You are viewing a plain text version of this content. The canonical link for it is here.
Posted to java-dev@axis.apache.org by da...@opensource.lk on 2003/09/03 13:00:15 UTC

Axis C++ problem--FYI

Hi all,

The code in Axis c++ cvs compiles both for windows and linux. But it works
only for windows. 
We have identified the problem as is clear from the following xerces mailing
archive. wchar_t is 32bit in linux and is 16 bit in Windows. We made the
mistake of assuming that the wchar_t is 16 bit in every platform.
We hope to solve this problem immediately and apologise for any inconvenience
caused.
This problem is describe in Xerces mailing list as follows.
========================================================================
List:     xerces-c-dev
Subject:  RE: wchar_t and XMLCh
From:     "Nikko" <nikko () gmx ! fr>
Date:     2003-03-04 20:58:28
[Download message RAW]


Believe me, wchar_t is evil. Redefine your own 16 bits string or use a
string<unsigned short> instead, which you can convert to/from XMLCh* easily.
Even if theoretically unsigned short is not necessarily two bytes long, it
is far more reliable than wchar_t being 2 bytes long.

Best


-----Message d'origine-----
De : David N Bertoni/Cambridge/IBM [mailto:david_n_bertoni@us.ibm.com]
Envoyé : mardi 4 mars 2003 20:27
À : xerces-c-dev@xml.apache.org
Objet : RE: wchar_t and XMLCh






> Thanks for your suggestion. That will probably work in every case except
this one.
> The reason being we are building a wrapper library over Xerces and our
interface
> exposes only std::wstring. We don't expose internal xerces types. In
particular
> on Solaris, we want to link against STLport library. Is there any
requirement in
> Xerces that will force XMLCh to be 2 bytes? If all xerces code uses
sizeof(XMLCh)
> then it should be probably be ok, but if there is any hard coded value
(which
> assumes 2 bytes), then the change won't work.

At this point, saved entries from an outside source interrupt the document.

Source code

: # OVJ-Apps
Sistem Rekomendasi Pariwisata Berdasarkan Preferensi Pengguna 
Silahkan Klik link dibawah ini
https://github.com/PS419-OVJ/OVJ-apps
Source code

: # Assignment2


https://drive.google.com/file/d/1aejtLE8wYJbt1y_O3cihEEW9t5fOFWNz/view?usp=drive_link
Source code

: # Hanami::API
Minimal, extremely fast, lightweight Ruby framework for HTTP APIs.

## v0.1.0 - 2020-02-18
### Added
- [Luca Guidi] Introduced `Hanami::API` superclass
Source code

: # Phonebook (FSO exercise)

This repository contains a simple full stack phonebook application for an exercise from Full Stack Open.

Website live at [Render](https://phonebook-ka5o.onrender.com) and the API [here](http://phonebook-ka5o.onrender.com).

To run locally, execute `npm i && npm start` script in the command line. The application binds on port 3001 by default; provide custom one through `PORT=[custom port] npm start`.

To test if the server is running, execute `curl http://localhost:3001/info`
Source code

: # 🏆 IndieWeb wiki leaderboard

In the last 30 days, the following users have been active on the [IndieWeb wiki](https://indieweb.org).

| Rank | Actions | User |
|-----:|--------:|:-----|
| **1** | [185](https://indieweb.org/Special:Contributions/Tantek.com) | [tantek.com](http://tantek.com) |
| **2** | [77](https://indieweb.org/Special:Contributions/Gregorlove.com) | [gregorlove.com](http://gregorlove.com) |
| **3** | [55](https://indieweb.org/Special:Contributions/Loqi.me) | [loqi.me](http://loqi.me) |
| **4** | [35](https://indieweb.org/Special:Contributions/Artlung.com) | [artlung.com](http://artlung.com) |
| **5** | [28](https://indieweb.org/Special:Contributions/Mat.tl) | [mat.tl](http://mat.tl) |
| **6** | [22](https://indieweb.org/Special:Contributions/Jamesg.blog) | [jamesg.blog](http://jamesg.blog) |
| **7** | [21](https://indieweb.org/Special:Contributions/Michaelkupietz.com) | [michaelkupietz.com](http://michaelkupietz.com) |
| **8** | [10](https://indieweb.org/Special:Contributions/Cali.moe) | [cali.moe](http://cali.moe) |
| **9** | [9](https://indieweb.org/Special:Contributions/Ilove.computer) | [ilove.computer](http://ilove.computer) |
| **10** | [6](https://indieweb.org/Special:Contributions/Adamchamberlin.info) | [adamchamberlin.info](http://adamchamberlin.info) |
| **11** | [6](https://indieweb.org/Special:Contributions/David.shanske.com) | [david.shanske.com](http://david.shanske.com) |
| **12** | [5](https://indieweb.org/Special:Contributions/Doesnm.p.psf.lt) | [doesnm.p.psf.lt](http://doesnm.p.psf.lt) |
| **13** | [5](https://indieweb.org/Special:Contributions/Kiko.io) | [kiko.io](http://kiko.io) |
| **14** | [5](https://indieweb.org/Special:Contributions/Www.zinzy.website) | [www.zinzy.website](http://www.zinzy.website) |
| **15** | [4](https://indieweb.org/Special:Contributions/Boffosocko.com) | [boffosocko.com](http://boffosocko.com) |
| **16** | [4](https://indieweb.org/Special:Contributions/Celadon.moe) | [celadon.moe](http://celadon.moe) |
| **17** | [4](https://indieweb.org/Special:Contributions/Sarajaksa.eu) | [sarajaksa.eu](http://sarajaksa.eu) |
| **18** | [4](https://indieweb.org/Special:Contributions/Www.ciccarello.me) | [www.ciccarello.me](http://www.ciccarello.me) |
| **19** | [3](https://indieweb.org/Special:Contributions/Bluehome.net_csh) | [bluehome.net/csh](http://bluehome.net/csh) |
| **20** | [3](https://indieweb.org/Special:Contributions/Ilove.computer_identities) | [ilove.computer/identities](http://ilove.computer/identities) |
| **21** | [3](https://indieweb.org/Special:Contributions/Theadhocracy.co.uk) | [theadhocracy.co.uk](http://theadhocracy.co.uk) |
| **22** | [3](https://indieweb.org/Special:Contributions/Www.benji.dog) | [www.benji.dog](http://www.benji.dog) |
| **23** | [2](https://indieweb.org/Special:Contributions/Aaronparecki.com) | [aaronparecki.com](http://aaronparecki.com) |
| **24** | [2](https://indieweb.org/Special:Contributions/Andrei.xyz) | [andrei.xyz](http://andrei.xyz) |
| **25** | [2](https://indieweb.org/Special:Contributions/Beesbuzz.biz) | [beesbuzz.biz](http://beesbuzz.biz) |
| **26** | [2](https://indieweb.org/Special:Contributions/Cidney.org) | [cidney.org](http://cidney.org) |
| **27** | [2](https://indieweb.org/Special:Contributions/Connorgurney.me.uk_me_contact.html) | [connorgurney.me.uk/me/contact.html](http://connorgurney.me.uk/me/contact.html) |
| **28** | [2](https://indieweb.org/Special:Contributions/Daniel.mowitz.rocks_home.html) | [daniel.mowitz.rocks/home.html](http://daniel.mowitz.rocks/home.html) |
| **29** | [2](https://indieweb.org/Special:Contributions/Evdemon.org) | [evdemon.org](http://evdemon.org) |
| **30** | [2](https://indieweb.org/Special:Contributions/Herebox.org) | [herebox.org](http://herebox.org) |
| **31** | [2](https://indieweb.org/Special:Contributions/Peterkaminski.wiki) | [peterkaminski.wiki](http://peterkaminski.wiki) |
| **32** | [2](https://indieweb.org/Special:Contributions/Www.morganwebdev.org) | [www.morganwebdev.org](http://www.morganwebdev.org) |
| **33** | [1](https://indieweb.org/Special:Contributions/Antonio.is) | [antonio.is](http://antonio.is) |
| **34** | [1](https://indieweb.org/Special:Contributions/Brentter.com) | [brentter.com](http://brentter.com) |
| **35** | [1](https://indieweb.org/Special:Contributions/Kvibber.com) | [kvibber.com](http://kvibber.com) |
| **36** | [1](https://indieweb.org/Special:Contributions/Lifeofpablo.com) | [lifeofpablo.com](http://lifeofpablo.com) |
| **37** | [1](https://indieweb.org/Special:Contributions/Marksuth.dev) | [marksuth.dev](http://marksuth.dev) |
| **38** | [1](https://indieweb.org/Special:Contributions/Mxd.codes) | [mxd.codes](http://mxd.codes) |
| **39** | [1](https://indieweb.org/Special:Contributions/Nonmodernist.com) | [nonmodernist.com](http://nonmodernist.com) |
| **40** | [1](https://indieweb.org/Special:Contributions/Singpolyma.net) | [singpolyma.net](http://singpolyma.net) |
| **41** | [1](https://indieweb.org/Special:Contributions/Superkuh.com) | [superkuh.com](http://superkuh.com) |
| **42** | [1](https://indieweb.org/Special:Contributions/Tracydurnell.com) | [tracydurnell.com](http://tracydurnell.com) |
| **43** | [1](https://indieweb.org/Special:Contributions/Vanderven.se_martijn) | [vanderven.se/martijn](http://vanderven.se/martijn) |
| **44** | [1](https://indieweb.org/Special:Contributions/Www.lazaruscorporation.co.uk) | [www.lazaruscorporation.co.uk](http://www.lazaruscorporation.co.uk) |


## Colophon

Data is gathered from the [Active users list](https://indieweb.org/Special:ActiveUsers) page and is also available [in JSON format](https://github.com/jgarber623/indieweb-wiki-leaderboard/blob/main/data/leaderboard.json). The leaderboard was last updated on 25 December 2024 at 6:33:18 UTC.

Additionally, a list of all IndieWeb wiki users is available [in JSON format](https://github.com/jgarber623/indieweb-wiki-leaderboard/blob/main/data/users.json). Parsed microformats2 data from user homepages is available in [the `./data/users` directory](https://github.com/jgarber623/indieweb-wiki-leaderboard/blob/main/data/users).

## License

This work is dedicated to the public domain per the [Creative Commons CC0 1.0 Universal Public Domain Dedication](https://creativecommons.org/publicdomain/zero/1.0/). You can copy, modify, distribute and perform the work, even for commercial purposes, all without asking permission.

I suggest you typedef something which mirrors the Xerces XMLCh typedef and
use std::basic_string<OutXMLChTypedef>.  Otherwise, you risk some
incompatibility with Xerces now, or in the future.  You also inadvertantly
encourage the use of wide-character functions may not be prepared to accept
UTF-16 code points:

   // find the first newline character in the Xerces string.
   const wchar_t* const    newlineChar = wcschr(xercesStr.c_str(), 10);

Will this work?  Maybe, but who knows?  A particular compiler/platform has
a particular encoding for wchar_t and you should not attempt to force
improperly-encoded code points into it.

Of course, you can always change the Xerces typedef to wchar_t and do what
you want, but that means you're on your own if there's a problem now or in
the future.  You also have to build a custom version of Xerces for every
platform and be prepared to support it.  It seems just a bit too scary for
me.

Dave




                      qchen
                      <qchen@micron.co         To:
"'xerces-c-dev@xml.apache.org'" <xe...@xml.apache.org>
                      m>                       cc:      (bcc: David N
Bertoni/Cambridge/IBM)
                                               Subject: RE: wchar_t and
XMLCh
                      03/04/2003 09:41
                      AM
                      Please respond
                      to xerces-c-dev




David,

Thanks for your suggestion. That will probably work in every case except
this one. The reason being we are building a wrapper library over Xerces
and our interface exposes only std::wstring. We don't expose internal
xerces types. In particular on Solaris, we want to link against STLport
library. Is there any requirement in Xerces that will force XMLCh to be 2
bytes? If all xerces code uses sizeof(XMLCh) then it should be probably be
ok, but if there is any hard coded value (which assumes 2 bytes), then the
change won't work.


Qi Chen


-----Original Message-----
From: David N Bertoni/Cambridge/IBM [mailto:david_n_bertoni@us.ibm.com]
Sent: Tuesday, March 04, 2003 10:08 AM
To: xerces-c-dev@xml.apache.org
Subject: Re: wchar_t and XMLCh






> Basically I need to convert the XMLCh* to a std::wstring and vice versa.
In Xerces, XMLCh is
> typdef-ed to unsigned short (2 bytes). Under win32, there is no need for
conversion since wchar_t
> is also typedef-ed to unsigned short. In Solaris/Linux/VMS, however,
wchar_t is typedef-ed to
> unsigned long (4 bytes), so the conversion seem to be inevitable.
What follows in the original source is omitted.